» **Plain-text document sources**
——

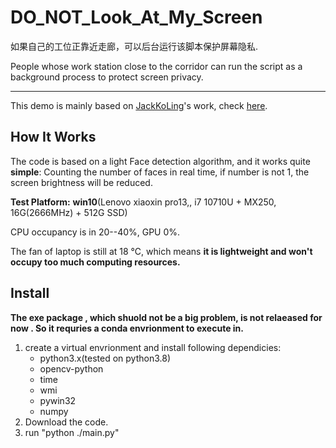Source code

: # DO_NOT_Look_At_My_Screen
如果自己的工位正靠近走廊，可以后台运行该脚本保护屏幕隐私.

People whose work station close to the corridor  can run the script as a background process to protect screen privacy.

------

This demo is mainly based on [JackKoLing](https://github.com/JackKoLing)'s work, check [here](https://github.com/JackKoLing/opencv_deeplearning_practice/tree/master/practice1_face_detection).

## How It Works

The code is based on a light Face detection algorithm, and it works quite **simple**: Counting the number of faces in real time, if number is not 1, the screen brightness will be reduced.

**Test Platform:** **win10**(Lenovo xiaoxin pro13,,  i7 10710U + MX250, 16G(2666MHz) + 512G SSD)

CPU occupancy is in 20--40%, GPU 0%.  

The fan of laptop is still at 18 ℃, which means **it is lightweight and won't occupy too much computing resources.**

## Install

**The exe package , which shuold not be a big problem, is not relaeased for now . So it requries a conda envrionment to execute in.**

1. create a virtual envrionment and  install following dependicies: 
   * python3.x(tested on python3.8) 
   * opencv-python
   * time
   * wmi
   * pywin32
   * numpy
2. Download the code.
3. run "python ./main.py" 



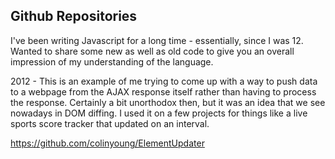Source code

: ## Github Repositories

I've been writing Javascript for a long time - essentially, since I was 12. Wanted to share some new as well as old code to give you an overall impression of my understanding of the language.

2012 - This is an example of me trying to come up with a way to push data to a webpage
from the AJAX response itself rather than having to process the response. Certainly
a bit unorthodox then, but it was an idea that we see nowadays in DOM diffing.
I used it on a few projects for things like a live sports score tracker that updated on an interval.

https://github.com/colinyoung/ElementUpdater
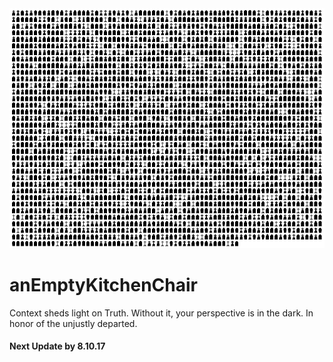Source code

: <img src='https://github.com/BiTinerary/anEmptyKitchenChair/blob/master/graveyard.png?raw=true'>

# anEmptyKitchenChair
Context sheds light on Truth. Without it, your perspective is in the dark. In honor of the unjustly departed.

#### Next Update by 8.10.17
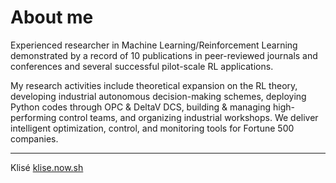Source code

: # About me


Experienced researcher in Machine Learning/Reinforcement Learning demonstrated by a record of 10 publications in peer-reviewed journals and conferences and several successful pilot-scale RL applications. 

My research activities include theoretical expansion on the RL theory, developing industrial autonomous decision-making schemes, deploying Python codes through OPC & DeltaV DCS, building & managing high-performing control teams, and organizing industrial workshops. We deliver intelligent optimization, control, and monitoring tools for Fortune 500 companies.











-------------
Klisé <a href="https://klise.now.sh" target="_blank" rel="noopener">klise.now.sh</a>
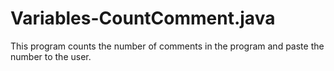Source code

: # Variables-CountComment.java
This program counts the number of comments in the program and paste the number to the user.
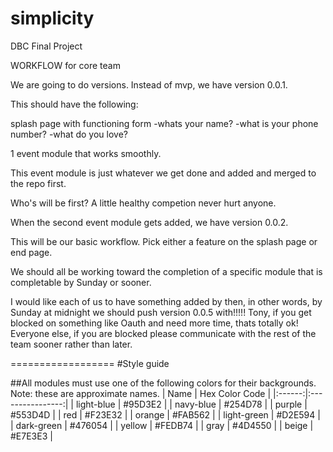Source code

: simplicity
==========

DBC Final Project


WORKFLOW for core team

We are going to do versions. 
Instead of mvp, we have version 0.0.1.

This should have the following:

splash page with functioning form
  -whats your name?
  -what is your phone number?
  -what do you love?


1 event module that works smoothly.

This event module is just whatever we get done and added and merged to the repo first.

Who's will be first? A little healthy competion never hurt anyone.  

When the second event module gets added, we have version 0.0.2. 

This will be our basic workflow. Pick either a feature on the splash page or end page.

We should all be working toward the completion of a specific module that is completable by Sunday or sooner. 

I would like each of us to have something added by then, in other words, by Sunday at midnight
we should push version 0.0.5 with!!!!! Tony, if you get blocked on something like Oauth and need more time, thats totally ok!
Everyone else, if you are blocked please communicate with the rest of the team sooner rather than later. 

==================
#Style guide

##All modules must use one of the following colors for their backgrounds. Note: these are approximate names.
| Name | Hex Color Code |
|:------:|:----------------:|
| light-blue | #95D3E2 |
| navy-blue | #254D78 |
| purple | #553D4D |
| red | #F23E32 |
| orange | #FAB562 |
| light-green | #D2E594 |
| dark-green | #476054 |
| yellow | #FEDB74 |
| gray | #4D4550 |
| beige | #E7E3E3 |

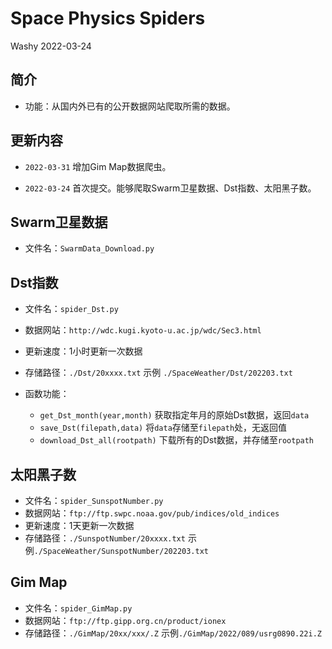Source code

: # Space Physics Spiders

Washy 2022-03-24

## 简介

- 功能：从国内外已有的公开数据网站爬取所需的数据。

## 更新内容

- `2022-03-31` 增加Gim Map数据爬虫。

- `2022-03-24` 首次提交。能够爬取Swarm卫星数据、Dst指数、太阳黑子数。

## Swarm卫星数据

- 文件名：`SwarmData_Download.py`

## Dst指数

- 文件名：`spider_Dst.py`
- 数据网站：`http://wdc.kugi.kyoto-u.ac.jp/wdc/Sec3.html`
- 更新速度：1小时更新一次数据
- 存储路径：`./Dst/20xxxx.txt` 示例 `./SpaceWeather/Dst/202203.txt`
- 函数功能：

  - `get_Dst_month(year,month)` 获取指定年月的原始Dst数据，返回`data`
  - `save_Dst(filepath,data)` 将`data`存储至`filepath`处，无返回值
  - `download_Dst_all(rootpath)` 下载所有的Dst数据，并存储至`rootpath`

## 太阳黑子数

- 文件名：`spider_SunspotNumber.py`
- 数据网站：`ftp://ftp.swpc.noaa.gov/pub/indices/old_indices` 
- 更新速度：1天更新一次数据
- 存储路径：`./SunspotNumber/20xxxx.txt` 示例`./SpaceWeather/SunspotNumber/202203.txt`

## Gim Map

- 文件名：`spider_GimMap.py`
- 数据网站：`ftp://ftp.gipp.org.cn/product/ionex`
- 存储路径：`./GimMap/20xx/xxx/.Z` 示例`./GimMap/2022/089/usrg0890.22i.Z`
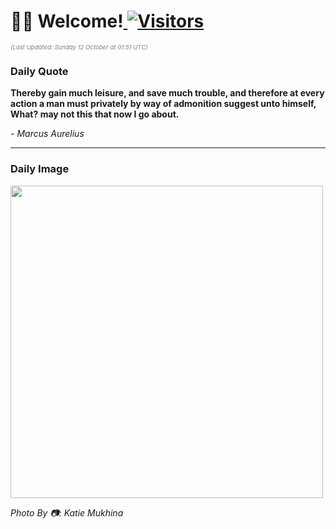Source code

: <h1>👋🏽 Welcome!<a href="https://github.com/OmitNomis/"> <img src="https://visitor-badge.laobi.icu/badge?page_id=OmitNomis" alt="Visitors"></a></h1>

<i><p style="font-size: 0.6rem; color:gray">(Last Updated: Sunday 12 October at 01:51 UTC)</p></i>

<h3> Daily Quote </h3>
<b><p>Thereby gain much leisure, and save much trouble, and therefore at every action a man must privately by way of admonition suggest unto himself, What? may not this that now I go about.</p></b>
<i><caption style="font-size: 0.8rem; color:gray;">- Marcus Aurelius</caption></i>


<hr>

<h3>Daily Image</h3>
<a href="https://images.pexels.com/photos/34235838/pexels-photo-34235838.jpeg" target="_blank"><img style="height:500px;" src="https://images.pexels.com/photos/34235838/pexels-photo-34235838.jpeg"/></a>

<i><caption style="font-size: 0.8rem; color:gray;"> Photo By 📷: Katie Mukhina</caption></i>
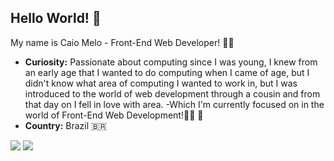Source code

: ## Hello World! 👋 
My name is Caio Melo - Front-End Web Developer! 👨‍💻

- **Curiosity:** Passionate about computing since I was young, I knew from an early age that I wanted to do computing when I came of age, but I didn't know what area of computing I wanted to work in, but I was introduced to the world of web development through a cousin and from that day on I fell in love with area. 
-Which I'm currently focused on in the world of Front-End Web Development!👨‍💻 🚀
- **Country:** Brazil 🇧🇷 
  

<div>
  <a href="mailto:Caio.francisco.melo10@gmail.com" target="_blank"><img src="https://img.shields.io/badge/Gmail-D14836?style=for-the-badge&logo=gmail&logoColor=white" target="_blank"></a>
  <a href="https://www.linkedin.com/in/caio-melo-73595b24b" target="_blank"><img src="https://img.shields.io/badge/LinkedIn-0077B5?style=for-the-badge&logo=linkedin&logoColor=white" target="_blank"></a>

</div>

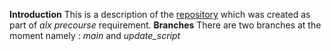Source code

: **Introduction**
This is a description of the [repository](https://github.com/Kehindeadebisi/alx-pre_course.git) which was created as part of *alx precourse* requirement.
**Branches**
There are two branches at the moment namely : *main* and *update_script*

——

» **Description of the task**
Without including any pictures, repeat the records above exactly.

» **Result of the exercise**
Source code

: # DO_NOT_Look_At_My_Screen
如果自己的工位正靠近走廊，可以后台运行该脚本保护屏幕隐私.

People whose work station close to the corridor  can run the script as a background process to protect screen privacy.

------

This demo is mainly based on [JackKoLing](https://github.com/JackKoLing)'s work, check [here](https://github.com/JackKoLing/opencv_deeplearning_practice/tree/master/practice1_face_detection).

## How It Works

The code is based on a light Face detection algorithm, and it works quite **simple**: Counting the number of faces in real time, if number is not 1, the screen brightness will be reduced.

**Test Platform:** **win10**(Lenovo xiaoxin pro13,,  i7 10710U + MX250, 16G(2666MHz) + 512G SSD)

CPU occupancy is in 20--40%, GPU 0%.  

The fan of laptop is still at 18 ℃, which means **it is lightweight and won't occupy too much computing resources.**

## Install

**The exe package , which shuold not be a big problem, is not relaeased for now . So it requries a conda envrionment to execute in.**

1. create a virtual envrionment and  install following dependicies: 
   * python3.x(tested on python3.8) 
   * opencv-python
   * time
   * wmi
   * pywin32
   * numpy
2. Download the code.
3. run "python ./main.py" 



Source code

: ## Github Repositories

I've been writing Javascript for a long time - essentially, since I was 12. Wanted to share some new as well as old code to give you an overall impression of my understanding of the language.

2012 - This is an example of me trying to come up with a way to push data to a webpage
from the AJAX response itself rather than having to process the response. Certainly
a bit unorthodox then, but it was an idea that we see nowadays in DOM diffing.
I used it on a few projects for things like a live sports score tracker that updated on an interval.

https://github.com/colinyoung/ElementUpdater
Source code

: <img src='https://github.com/BiTinerary/anEmptyKitchenChair/blob/master/graveyard.png?raw=true'>

# anEmptyKitchenChair
Context sheds light on Truth. Without it, your perspective is in the dark. In honor of the unjustly departed.

#### Next Update by 8.10.17
Source code

: # About me


Experienced researcher in Machine Learning/Reinforcement Learning demonstrated by a record of 10 publications in peer-reviewed journals and conferences and several successful pilot-scale RL applications. 

My research activities include theoretical expansion on the RL theory, developing industrial autonomous decision-making schemes, deploying Python codes through OPC & DeltaV DCS, building & managing high-performing control teams, and organizing industrial workshops. We deliver intelligent optimization, control, and monitoring tools for Fortune 500 companies.











-------------
Klisé <a href="https://klise.now.sh" target="_blank" rel="noopener">klise.now.sh</a>
Source code

: # Variables-CountComment.java
This program counts the number of comments in the program and paste the number to the user.
Source code

: simplicity
==========

DBC Final Project


WORKFLOW for core team

We are going to do versions. 
Instead of mvp, we have version 0.0.1.

This should have the following:

splash page with functioning form
  -whats your name?
  -what is your phone number?
  -what do you love?


1 event module that works smoothly.

This event module is just whatever we get done and added and merged to the repo first.

Who's will be first? A little healthy competion never hurt anyone.  

When the second event module gets added, we have version 0.0.2. 

This will be our basic workflow. Pick either a feature on the splash page or end page.

We should all be working toward the completion of a specific module that is completable by Sunday or sooner. 

I would like each of us to have something added by then, in other words, by Sunday at midnight
we should push version 0.0.5 with!!!!! Tony, if you get blocked on something like Oauth and need more time, thats totally ok!
Everyone else, if you are blocked please communicate with the rest of the team sooner rather than later. 

==================
#Style guide

##All modules must use one of the following colors for their backgrounds. Note: these are approximate names.
| Name | Hex Color Code |
|:------:|:----------------:|
| light-blue | #95D3E2 |
| navy-blue | #254D78 |
| purple | #553D4D |
| red | #F23E32 |
| orange | #FAB562 |
| light-green | #D2E594 |
| dark-green | #476054 |
| yellow | #FEDB74 |
| gray | #4D4550 |
| beige | #E7E3E3 |

Source code

: # Space Physics Spiders

Washy 2022-03-24

## 简介

- 功能：从国内外已有的公开数据网站爬取所需的数据。

## 更新内容

- `2022-03-31` 增加Gim Map数据爬虫。

- `2022-03-24` 首次提交。能够爬取Swarm卫星数据、Dst指数、太阳黑子数。

## Swarm卫星数据

- 文件名：`SwarmData_Download.py`

## Dst指数

- 文件名：`spider_Dst.py`
- 数据网站：`http://wdc.kugi.kyoto-u.ac.jp/wdc/Sec3.html`
- 更新速度：1小时更新一次数据
- 存储路径：`./Dst/20xxxx.txt` 示例 `./SpaceWeather/Dst/202203.txt`
- 函数功能：

  - `get_Dst_month(year,month)` 获取指定年月的原始Dst数据，返回`data`
  - `save_Dst(filepath,data)` 将`data`存储至`filepath`处，无返回值
  - `download_Dst_all(rootpath)` 下载所有的Dst数据，并存储至`rootpath`

## 太阳黑子数

- 文件名：`spider_SunspotNumber.py`
- 数据网站：`ftp://ftp.swpc.noaa.gov/pub/indices/old_indices` 
- 更新速度：1天更新一次数据
- 存储路径：`./SunspotNumber/20xxxx.txt` 示例`./SpaceWeather/SunspotNumber/202203.txt`

## Gim Map

- 文件名：`spider_GimMap.py`
- 数据网站：`ftp://ftp.gipp.org.cn/product/ionex`
- 存储路径：`./GimMap/20xx/xxx/.Z` 示例`./GimMap/2022/089/usrg0890.22i.Z`
Source code

: <h1>👋🏽 Welcome!<a href="https://github.com/OmitNomis/"> <img src="https://visitor-badge.laobi.icu/badge?page_id=OmitNomis" alt="Visitors"></a></h1>

<i><p style="font-size: 0.6rem; color:gray">(Last Updated: Sunday 12 October at 01:51 UTC)</p></i>

<h3> Daily Quote </h3>
<b><p>Thereby gain much leisure, and save much trouble, and therefore at every action a man must privately by way of admonition suggest unto himself, What? may not this that now I go about.</p></b>
<i><caption style="font-size: 0.8rem; color:gray;">- Marcus Aurelius</caption></i>


<hr>

<h3>Daily Image</h3>
<a href="https://images.pexels.com/photos/34235838/pexels-photo-34235838.jpeg" target="_blank"><img style="height:500px;" src="https://images.pexels.com/photos/34235838/pexels-photo-34235838.jpeg"/></a>

<i><caption style="font-size: 0.8rem; color:gray;"> Photo By 📷: Katie Mukhina</caption></i>
Source code

: ## Hello World! 👋 
My name is Caio Melo - Front-End Web Developer! 👨‍💻

- **Curiosity:** Passionate about computing since I was young, I knew from an early age that I wanted to do computing when I came of age, but I didn't know what area of computing I wanted to work in, but I was introduced to the world of web development through a cousin and from that day on I fell in love with area. 
-Which I'm currently focused on in the world of Front-End Web Development!👨‍💻 🚀
- **Country:** Brazil 🇧🇷 
  

<div>
  <a href="mailto:Caio.francisco.melo10@gmail.com" target="_blank"><img src="https://img.shields.io/badge/Gmail-D14836?style=for-the-badge&logo=gmail&logoColor=white" target="_blank"></a>
  <a href="https://www.linkedin.com/in/caio-melo-73595b24b" target="_blank"><img src="https://img.shields.io/badge/LinkedIn-0077B5?style=for-the-badge&logo=linkedin&logoColor=white" target="_blank"></a>

</div>

Source code

: **Introduction**
This is a description of the [repository](https://github.com/Kehindeadebisi/alx-pre_course.git) which was created as part of *alx precourse* requirement.
**Branches**
There are two branches at the moment namely : *main* and *update_script*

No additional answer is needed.